The simulation data are still being examined, but they will likely pave the way for more accurate future simulations, providing valuable information for the development of more effective treatments for diabetes, said Roitberg. Because exenatide is a mobile molecule, meaning that it changes form, or conformations, and jumps from place to place rather quickly, it is difficult to investigate. “It is too mobile to capture experimentally,” said Roitberg.
X-ray capture is insufficient because of the small peptide length, and nuclear magnetic resonance, or NMR, isn’t fast enough to capture the peptide’s quickly shifting shapes. Essentially, said Roitberg, capturing exenatide with NMR is like using a camera with a slow shutter speed to capture a speeding race car—the result is a blur.
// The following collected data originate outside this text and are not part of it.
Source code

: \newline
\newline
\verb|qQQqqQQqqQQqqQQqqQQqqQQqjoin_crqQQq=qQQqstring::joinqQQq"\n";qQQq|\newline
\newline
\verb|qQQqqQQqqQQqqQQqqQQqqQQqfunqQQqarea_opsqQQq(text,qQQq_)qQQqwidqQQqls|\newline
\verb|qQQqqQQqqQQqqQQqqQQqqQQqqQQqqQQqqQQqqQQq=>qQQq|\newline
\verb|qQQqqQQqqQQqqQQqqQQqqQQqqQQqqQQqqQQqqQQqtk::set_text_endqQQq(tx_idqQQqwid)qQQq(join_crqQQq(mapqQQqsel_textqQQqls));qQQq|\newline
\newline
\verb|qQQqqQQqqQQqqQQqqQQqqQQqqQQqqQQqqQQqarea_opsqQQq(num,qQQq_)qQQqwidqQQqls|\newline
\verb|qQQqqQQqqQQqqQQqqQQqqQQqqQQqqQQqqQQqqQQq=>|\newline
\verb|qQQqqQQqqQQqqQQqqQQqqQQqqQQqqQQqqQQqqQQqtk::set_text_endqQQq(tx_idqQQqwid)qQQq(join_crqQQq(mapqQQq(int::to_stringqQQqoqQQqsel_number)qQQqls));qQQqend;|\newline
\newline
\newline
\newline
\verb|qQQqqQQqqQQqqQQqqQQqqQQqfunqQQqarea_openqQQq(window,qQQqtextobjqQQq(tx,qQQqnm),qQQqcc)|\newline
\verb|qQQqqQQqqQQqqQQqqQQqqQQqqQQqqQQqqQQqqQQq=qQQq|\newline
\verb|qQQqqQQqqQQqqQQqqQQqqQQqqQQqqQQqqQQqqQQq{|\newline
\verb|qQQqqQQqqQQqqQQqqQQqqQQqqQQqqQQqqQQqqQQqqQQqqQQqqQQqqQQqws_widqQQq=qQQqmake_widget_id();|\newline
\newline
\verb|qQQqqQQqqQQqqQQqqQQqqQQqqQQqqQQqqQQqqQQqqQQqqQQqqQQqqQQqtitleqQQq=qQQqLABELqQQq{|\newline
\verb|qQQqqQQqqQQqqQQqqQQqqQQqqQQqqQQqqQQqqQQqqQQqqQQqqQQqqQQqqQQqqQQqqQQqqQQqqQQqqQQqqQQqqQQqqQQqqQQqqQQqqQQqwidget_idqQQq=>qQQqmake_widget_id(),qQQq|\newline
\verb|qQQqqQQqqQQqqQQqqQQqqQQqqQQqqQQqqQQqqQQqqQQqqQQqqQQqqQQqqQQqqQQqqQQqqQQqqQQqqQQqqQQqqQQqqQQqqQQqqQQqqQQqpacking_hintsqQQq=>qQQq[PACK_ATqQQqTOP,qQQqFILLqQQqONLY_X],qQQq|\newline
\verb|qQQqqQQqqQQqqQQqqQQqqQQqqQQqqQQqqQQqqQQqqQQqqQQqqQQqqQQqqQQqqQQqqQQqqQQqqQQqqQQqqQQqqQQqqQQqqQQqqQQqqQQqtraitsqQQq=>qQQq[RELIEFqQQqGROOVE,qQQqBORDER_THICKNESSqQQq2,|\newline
Hence the need for sophisticated computer simulations that, in this case, are well-suited to Kraken’s scalability. Besides that, Kraken’s sheer size enables the team to simulate what the system is doing at an atomic level, acquiring knowledge beyond, but complementary to, the realm of experiment. The Cray XT’s computing muscle also provides the team with rapid throughput, or fast answers. “This is all that matters at the end of the day,” said Roitberg, adding that a typical day of simulations on Kraken may yield 60 to 70 nanoseconds of exenatide behavior, a far better result than many comparable computer systems.
The team ultimately hopes to make the active conformation, or the shape most effective in combating diabetes, as stable as possible, maximizing the molecule’s effectiveness as a type 2 diabetes drug.
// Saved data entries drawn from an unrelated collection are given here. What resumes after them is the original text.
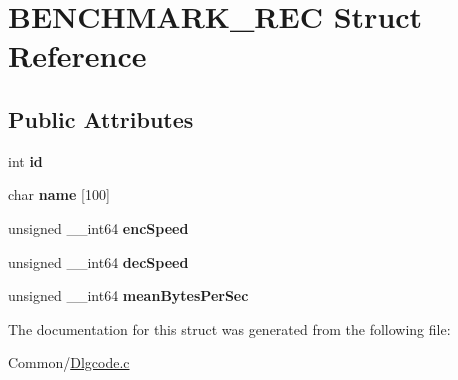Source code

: \hypertarget{struct_b_e_n_c_h_m_a_r_k___r_e_c}{}\section{B\+E\+N\+C\+H\+M\+A\+R\+K\+\_\+\+R\+EC Struct Reference}
\label{struct_b_e_n_c_h_m_a_r_k___r_e_c}
\subsection*{Public Attributes}
\begin{DoxyCompactItemize}
\item 
\mbox{\label{struct_b_e_n_c_h_m_a_r_k___r_e_c_a2699047d5b1ed03b6279f40d29a7d105}} 
int {\bfseries id}
\item 
\mbox{\label{struct_b_e_n_c_h_m_a_r_k___r_e_c_a8f1d27c6b22cec4ff4624e4e53dd39a8}} 
char {\bfseries name} \mbox{[}100\mbox{]}
\item 
\mbox{\label{struct_b_e_n_c_h_m_a_r_k___r_e_c_a4f1e6642ada8f3137cca653e2407f760}} 
unsigned \+\_\+\+\_\+int64 {\bfseries enc\+Speed}
\item 
\mbox{\label{struct_b_e_n_c_h_m_a_r_k___r_e_c_ad0494915f1a07f613fcca1247ab7f9fb}} 
unsigned \+\_\+\+\_\+int64 {\bfseries dec\+Speed}
\item 
\mbox{\label{struct_b_e_n_c_h_m_a_r_k___r_e_c_a02b2e48096d1746ec3eef1e4280f7654}} 
unsigned \+\_\+\+\_\+int64 {\bfseries mean\+Bytes\+Per\+Sec}
\end{DoxyCompactItemize}


The documentation for this struct was generated from the following file\+:\begin{DoxyCompactItemize}
\item 
Common/\hyperlink{_dlgcode_8c}{Dlgcode.\+c}\end{DoxyCompactItemize}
The group previously predicted the structure of the last 20 amino acids in the exenatide chain, known as the tryptophan cage. One of the questions they ultimately hope to answer this time around is what does the tryptophan cage do when joined with the other 19 amino acids that make up exenatide. Thus far, said Roitberg, it seems that the end of the tryptophan cage stays the same, with the other 19 amino acids ultimately stabilizing it. However, most of the time exenatide takes different conformations. Understanding the behavior and structure of this peptide should allow researchers to better manipulate its conformations and up the ante in the fight against type 2 diabetes.
These simulations are just the beginning, however. “We’re certainly going to run more,” said Roitberg, adding that “you never know when you’re done . . . we’ll mutate something, rerun it, see where we’re at.” Given the nature of these simulations and the complicated systems involved, Roitberg’s team was forced to make numerous approximations that will be refined in future simulations, providing researchers with a better picture of exenatide’s structure and behavior.
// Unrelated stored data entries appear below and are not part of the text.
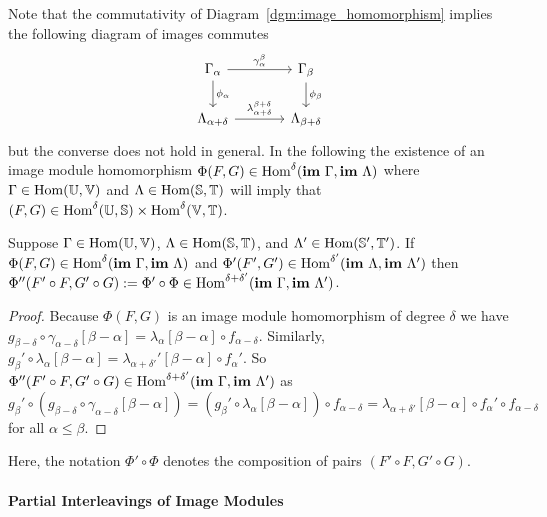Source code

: Note that the commutativity of Diagram~\ref{dgm:image_homomorphism} implies the following diagram of images commutes
\begin{equation}
  \begin{tikzcd}[column sep=large]
    \Gamma_\alpha\arrow{r}{\gamma_\alpha^\beta}\arrow{d}{\phi_\alpha} &
    \Gamma_\beta\arrow{d}{\phi_\beta}\\
    \Lambda_{\alpha+\delta}\arrow{r}{\lambda_{\alpha+\delta}^{\beta+\delta}} &
    \Lambda_{\beta +\delta}
\end{tikzcd}\end{equation}
but the converse does not hold in general.
%
In the following the existence of an image module homomorphism $\Phi(F, G)\in\mathrm{Hom}^\delta(\mathbf{im}~\Gamma, \mathbf{im}~\Lambda)$ where $\Gamma\in\mathrm{Hom}(\mathbb{U},\mathbb{V})$ and $\Lambda\in\mathrm{Hom}(\mathbb{S},\mathbb{T})$  will imply that $(F,G)\in\mathrm{Hom}^\delta(\mathbb{U},\mathbb{S})\times \mathrm{Hom}^\delta(\mathbb{V},\mathbb{T})$.

\begin{lemma}\label{lem:image_composition}
  Suppose $\Gamma\in\mathrm{Hom}(\mathbb{U},\mathbb{V})$, $\Lambda\in\mathrm{Hom}(\mathbb{S},\mathbb{T})$, and $\Lambda'\in\mathrm{Hom}(\mathbb{S}',\mathbb{T}')$.
  If $\Phi(F, G)\in\mathrm{Hom}^\delta(\mathbf{im}~\Gamma, \mathbf{im}~\Lambda)$ and $\Phi'(F', G')\in\mathrm{Hom}^{\delta'}(\mathbf{im}~\Lambda, \mathbf{im}~\Lambda')$ then $\Phi''(F'\circ F, G'\circ G) := \Phi'\circ\Phi\in\mathrm{Hom}^{\delta+\delta'}(\mathbf{im}~\Gamma,\mathbf{im}~\Lambda')$.
\end{lemma}
\begin{proof}
  Because $\Phi(F, G)$ is an image module homomorphism of degree $\delta$ we have $g_{\beta-\delta}\circ\gamma_{\alpha-\delta}[\beta-\alpha] = \lambda_\alpha[\beta-\alpha]\circ f_{\alpha-\delta}$.
  Similarly, $g_{\beta}'\circ\lambda_{\alpha}[\beta-\alpha] = \lambda_{\alpha +\delta'}'[\beta-\alpha]\circ f_{\alpha}'$.
  So $\Phi''(F'\circ F, G'\circ G)\in\mathrm{Hom}^{\delta+\delta'}(\mathbf{im}~\Gamma,\mathbf{im}~\Lambda')$ as
  \[ g_\beta'\circ (g_{\beta-\delta}\circ \gamma_{\alpha-\delta}[\beta-\alpha]) = (g_\beta'\circ \lambda_\alpha[\beta-\alpha])\circ f_{\alpha-\delta} =\lambda_{\alpha+\delta'}[\beta-\alpha]\circ f_\alpha'\circ f_{\alpha-\delta}\]
  for all $\alpha\leq\beta$.
\end{proof}

Here, the notation $\Phi'\circ \Phi$ denotes the composition of pairs $(F'\circ F, G'\circ G)$.

\paragraph{Partial Interleavings of Image Modules}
Besides his research into exenatide, Roitberg has begun to ponder a possibly revolutionary idea in molecular dynamics: Is it possible to fold a peptide using quantum mechanics? Because molecular dynamics depends on various forces pushing and pulling within a system, it just might be. Roitberg admits, however, that it might not, but knowing the answer is vital. This research will require a huge number of processors and the simulations will be extremely complex. Ultimately, systems such as Kraken will provide the solution.
As high-performance computing enters the petascale era, simulations such as these will begin to shed light on previously dark areas of systems of all sizes, many of which don’t lend themselves well to experiment. Exenatide behavior is just one example—a very important one.